Reliability and validity are extremely difficult to achieve in human studies. Unlike chemical and biological processes that can be controlled within laboratories, studying humans has the added complication that the humans can figure out they are being studied and shift results. Yes, studying cells and chemical reactions in human bodies is easier than studying behavior, but there are still problems, given the extent to which human contact with the environment and the human aging process changes those chemical and biological processes constantly.
But even if a strong case can be made for reliability and validity, three conditions must be satisfied to demonstrate cause and effect (essentially to strengthen the case for it). These conditions are all necessary but no one of them is sufficient:
- The cause has to occur in time before the effect.
- Changes in the cause has to create a corresponding change in the effect.
- NO OTHER EXPLANATION for the relationship can be present.
Timing
This sounds basic and easy to demonstrate, but if you think about it, especially in regards to humans, timing is difficult. For example, if fatness were to cause these comorbidities, the fatness has to occur in time before the diabetes, high blood pressure or heart disease. But when exactly did these medical conditions occur? Not at the point of diagnosis because symptoms usually are present before a diagnosis is sought. Not at the point of symptoms because often people realize they have been sick longer than they knew. What if the case can be made that there is a genetic component? Can the disease said to have started in the womb? What if the person loses and gains weight multiple times? When in time was the weight a factor? This complexity is frequently ignored in studies, making almost every study done problematic in making a case for cause and effect.
Correlation
This is the darling of the media mostly because it has numbers that lend a false sense of precision. I remember as a reporter keeping several calculations in a file to be used when discussing taxes or other such topics because it was important to report the numbers in a specific way that would tantalize rather than bore. It's tricky in reporting. Sensational numbers are better than small, hard to understand or overly large, beyond comprehension numbers. Percentages work better than totals. Statistical assessments of correlation are easily reported in percentages and thus often make the first paragraph or even the headline.

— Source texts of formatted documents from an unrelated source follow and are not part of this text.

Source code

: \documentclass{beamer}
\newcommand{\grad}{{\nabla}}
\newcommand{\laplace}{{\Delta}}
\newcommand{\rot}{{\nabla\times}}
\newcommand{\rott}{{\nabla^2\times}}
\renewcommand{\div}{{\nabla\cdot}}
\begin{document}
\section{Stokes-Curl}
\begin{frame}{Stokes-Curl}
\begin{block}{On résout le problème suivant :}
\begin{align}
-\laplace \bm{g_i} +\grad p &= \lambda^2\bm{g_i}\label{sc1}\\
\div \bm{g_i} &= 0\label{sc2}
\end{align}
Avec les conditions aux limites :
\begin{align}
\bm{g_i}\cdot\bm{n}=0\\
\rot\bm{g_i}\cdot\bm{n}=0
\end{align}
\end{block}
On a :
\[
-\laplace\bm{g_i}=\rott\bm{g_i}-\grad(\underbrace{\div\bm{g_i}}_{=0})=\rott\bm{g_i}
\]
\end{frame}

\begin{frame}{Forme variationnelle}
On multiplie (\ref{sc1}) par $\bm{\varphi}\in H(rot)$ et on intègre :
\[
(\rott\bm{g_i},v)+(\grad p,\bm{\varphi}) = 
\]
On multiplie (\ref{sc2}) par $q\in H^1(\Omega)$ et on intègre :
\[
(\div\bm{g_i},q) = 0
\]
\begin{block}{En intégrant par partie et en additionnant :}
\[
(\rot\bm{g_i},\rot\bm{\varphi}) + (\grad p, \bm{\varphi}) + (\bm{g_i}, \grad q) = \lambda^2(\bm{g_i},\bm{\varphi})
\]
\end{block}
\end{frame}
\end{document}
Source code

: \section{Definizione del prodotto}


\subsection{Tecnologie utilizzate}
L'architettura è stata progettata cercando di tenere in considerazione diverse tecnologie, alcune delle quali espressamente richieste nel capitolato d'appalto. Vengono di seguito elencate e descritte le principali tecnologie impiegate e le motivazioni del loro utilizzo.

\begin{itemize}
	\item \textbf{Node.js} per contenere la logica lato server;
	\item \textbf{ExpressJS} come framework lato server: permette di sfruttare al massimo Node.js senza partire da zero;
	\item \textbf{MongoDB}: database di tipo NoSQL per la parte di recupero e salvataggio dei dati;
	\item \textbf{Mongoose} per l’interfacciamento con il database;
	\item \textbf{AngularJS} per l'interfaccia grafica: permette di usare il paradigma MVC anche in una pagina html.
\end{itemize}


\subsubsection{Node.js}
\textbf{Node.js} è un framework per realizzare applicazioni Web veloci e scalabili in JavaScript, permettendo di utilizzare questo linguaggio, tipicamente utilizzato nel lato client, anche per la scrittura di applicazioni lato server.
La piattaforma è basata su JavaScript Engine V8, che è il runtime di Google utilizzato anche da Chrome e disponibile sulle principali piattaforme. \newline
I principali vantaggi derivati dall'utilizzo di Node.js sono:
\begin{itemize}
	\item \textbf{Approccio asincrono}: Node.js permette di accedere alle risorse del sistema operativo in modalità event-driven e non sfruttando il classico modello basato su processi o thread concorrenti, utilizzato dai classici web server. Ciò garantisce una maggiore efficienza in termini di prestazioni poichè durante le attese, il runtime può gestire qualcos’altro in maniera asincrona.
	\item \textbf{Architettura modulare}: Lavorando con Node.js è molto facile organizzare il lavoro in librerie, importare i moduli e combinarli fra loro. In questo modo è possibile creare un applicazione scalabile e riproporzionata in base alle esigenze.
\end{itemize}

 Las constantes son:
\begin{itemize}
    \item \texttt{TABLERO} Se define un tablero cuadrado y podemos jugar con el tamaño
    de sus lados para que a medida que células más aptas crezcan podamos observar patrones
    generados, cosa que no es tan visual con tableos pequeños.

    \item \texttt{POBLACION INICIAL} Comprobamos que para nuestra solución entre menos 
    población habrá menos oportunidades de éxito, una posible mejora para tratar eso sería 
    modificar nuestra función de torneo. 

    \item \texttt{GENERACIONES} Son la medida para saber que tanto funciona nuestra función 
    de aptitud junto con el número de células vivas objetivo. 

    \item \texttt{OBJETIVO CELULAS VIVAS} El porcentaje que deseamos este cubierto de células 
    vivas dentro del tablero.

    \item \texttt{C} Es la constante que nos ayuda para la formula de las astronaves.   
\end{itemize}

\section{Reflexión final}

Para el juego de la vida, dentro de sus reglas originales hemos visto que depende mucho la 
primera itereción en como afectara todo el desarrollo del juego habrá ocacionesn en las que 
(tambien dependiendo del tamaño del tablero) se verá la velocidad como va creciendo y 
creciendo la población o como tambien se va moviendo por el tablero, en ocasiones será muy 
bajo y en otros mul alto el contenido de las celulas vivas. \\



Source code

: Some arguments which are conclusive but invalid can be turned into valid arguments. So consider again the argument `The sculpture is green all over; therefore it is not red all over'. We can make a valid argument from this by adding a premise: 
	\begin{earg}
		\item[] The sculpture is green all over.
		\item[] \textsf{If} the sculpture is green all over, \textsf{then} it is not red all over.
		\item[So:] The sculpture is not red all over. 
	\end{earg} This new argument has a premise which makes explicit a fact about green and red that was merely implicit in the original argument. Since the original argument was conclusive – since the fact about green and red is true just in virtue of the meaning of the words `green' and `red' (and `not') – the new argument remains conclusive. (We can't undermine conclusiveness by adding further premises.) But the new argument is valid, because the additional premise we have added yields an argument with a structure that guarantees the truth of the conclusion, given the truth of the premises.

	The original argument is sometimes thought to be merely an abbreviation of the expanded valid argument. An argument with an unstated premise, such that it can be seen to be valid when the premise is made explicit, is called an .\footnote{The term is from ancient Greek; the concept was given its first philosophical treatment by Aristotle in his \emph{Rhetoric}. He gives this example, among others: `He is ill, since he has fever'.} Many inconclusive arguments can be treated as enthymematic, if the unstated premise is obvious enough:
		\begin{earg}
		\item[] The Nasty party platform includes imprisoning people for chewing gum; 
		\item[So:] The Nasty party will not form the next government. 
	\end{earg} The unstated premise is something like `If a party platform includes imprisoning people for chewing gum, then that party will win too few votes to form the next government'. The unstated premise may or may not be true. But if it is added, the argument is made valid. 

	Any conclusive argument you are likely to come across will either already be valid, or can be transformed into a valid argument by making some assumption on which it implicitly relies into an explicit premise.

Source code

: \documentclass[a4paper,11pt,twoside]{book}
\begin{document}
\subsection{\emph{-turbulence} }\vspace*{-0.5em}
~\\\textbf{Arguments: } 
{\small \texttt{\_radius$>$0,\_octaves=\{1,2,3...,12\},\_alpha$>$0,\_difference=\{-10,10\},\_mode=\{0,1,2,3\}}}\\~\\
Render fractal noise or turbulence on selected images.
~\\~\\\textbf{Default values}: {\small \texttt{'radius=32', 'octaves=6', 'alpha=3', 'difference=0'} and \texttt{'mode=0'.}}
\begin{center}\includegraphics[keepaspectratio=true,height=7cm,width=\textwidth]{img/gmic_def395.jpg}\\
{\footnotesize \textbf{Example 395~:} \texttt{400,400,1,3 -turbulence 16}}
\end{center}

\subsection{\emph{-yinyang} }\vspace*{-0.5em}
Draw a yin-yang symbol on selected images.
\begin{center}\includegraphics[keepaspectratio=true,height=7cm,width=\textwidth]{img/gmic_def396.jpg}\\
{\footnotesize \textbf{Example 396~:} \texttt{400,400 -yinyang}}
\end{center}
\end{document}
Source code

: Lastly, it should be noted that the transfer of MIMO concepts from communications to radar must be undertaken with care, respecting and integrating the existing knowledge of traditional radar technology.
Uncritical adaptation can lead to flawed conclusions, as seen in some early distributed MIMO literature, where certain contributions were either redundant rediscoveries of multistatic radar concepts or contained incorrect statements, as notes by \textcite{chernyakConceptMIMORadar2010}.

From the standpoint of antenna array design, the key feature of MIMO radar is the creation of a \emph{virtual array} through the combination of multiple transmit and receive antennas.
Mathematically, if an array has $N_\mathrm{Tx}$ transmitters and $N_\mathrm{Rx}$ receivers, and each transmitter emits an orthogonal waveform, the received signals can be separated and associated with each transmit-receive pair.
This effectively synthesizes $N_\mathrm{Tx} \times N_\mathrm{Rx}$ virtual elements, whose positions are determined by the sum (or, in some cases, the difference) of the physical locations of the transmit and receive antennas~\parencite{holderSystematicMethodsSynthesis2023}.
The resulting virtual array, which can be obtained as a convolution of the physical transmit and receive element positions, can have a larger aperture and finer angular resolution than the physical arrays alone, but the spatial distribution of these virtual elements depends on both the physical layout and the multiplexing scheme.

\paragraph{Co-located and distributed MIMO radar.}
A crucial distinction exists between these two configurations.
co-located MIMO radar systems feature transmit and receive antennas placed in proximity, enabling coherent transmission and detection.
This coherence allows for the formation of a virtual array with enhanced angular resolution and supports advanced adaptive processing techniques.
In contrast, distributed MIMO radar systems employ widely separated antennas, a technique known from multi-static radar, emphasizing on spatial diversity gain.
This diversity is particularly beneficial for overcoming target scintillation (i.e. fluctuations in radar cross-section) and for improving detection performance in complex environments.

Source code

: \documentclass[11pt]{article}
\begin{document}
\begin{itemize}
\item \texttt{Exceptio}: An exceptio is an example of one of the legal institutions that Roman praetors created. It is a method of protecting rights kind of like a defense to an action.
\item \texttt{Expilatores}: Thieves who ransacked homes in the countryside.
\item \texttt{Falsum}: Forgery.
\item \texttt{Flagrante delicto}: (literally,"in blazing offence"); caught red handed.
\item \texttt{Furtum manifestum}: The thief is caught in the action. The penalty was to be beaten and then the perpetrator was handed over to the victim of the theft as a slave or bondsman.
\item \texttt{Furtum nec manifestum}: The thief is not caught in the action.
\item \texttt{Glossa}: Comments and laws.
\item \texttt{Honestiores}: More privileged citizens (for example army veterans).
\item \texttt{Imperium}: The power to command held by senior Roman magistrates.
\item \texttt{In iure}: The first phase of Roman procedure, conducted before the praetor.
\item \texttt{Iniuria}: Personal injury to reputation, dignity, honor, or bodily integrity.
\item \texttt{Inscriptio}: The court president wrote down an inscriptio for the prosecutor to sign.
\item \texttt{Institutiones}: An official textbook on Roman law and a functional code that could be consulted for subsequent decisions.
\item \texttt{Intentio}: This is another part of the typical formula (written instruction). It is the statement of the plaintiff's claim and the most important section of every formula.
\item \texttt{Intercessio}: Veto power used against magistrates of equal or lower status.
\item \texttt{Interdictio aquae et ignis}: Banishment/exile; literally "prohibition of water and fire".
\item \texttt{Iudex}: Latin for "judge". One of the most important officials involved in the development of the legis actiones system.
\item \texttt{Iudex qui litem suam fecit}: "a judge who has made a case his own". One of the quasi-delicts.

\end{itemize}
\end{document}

Correlations are a necessary part of demonstrating a cause and effect but they are not sufficient and as such it is important to seriously review correlations to understand what they do and do not mean. I know of no one in HAES who denies that correlations between weight and certain medical conditions exist. No one is denying correlation or ignoring it. To the contrary, it is important to understand exactly what these correlations mean. Were they arrived at with good data? Are they reliable? Do they measure what they suggest they are measuring? These are the questions that other scientists and scholars must ask when confronted with such important data. Journalists do not ask these questions. Journalists report sensational numbers and rely upon the researcher who came up with the number to tell them what it means. Thus, reporting of correlations are instantly biased in two ways -- towards the sensational and towards the producer of the research. In peer review journals, it is not the researcher who interprets or reviews the data, it is his or her colleagues. This reduces bias.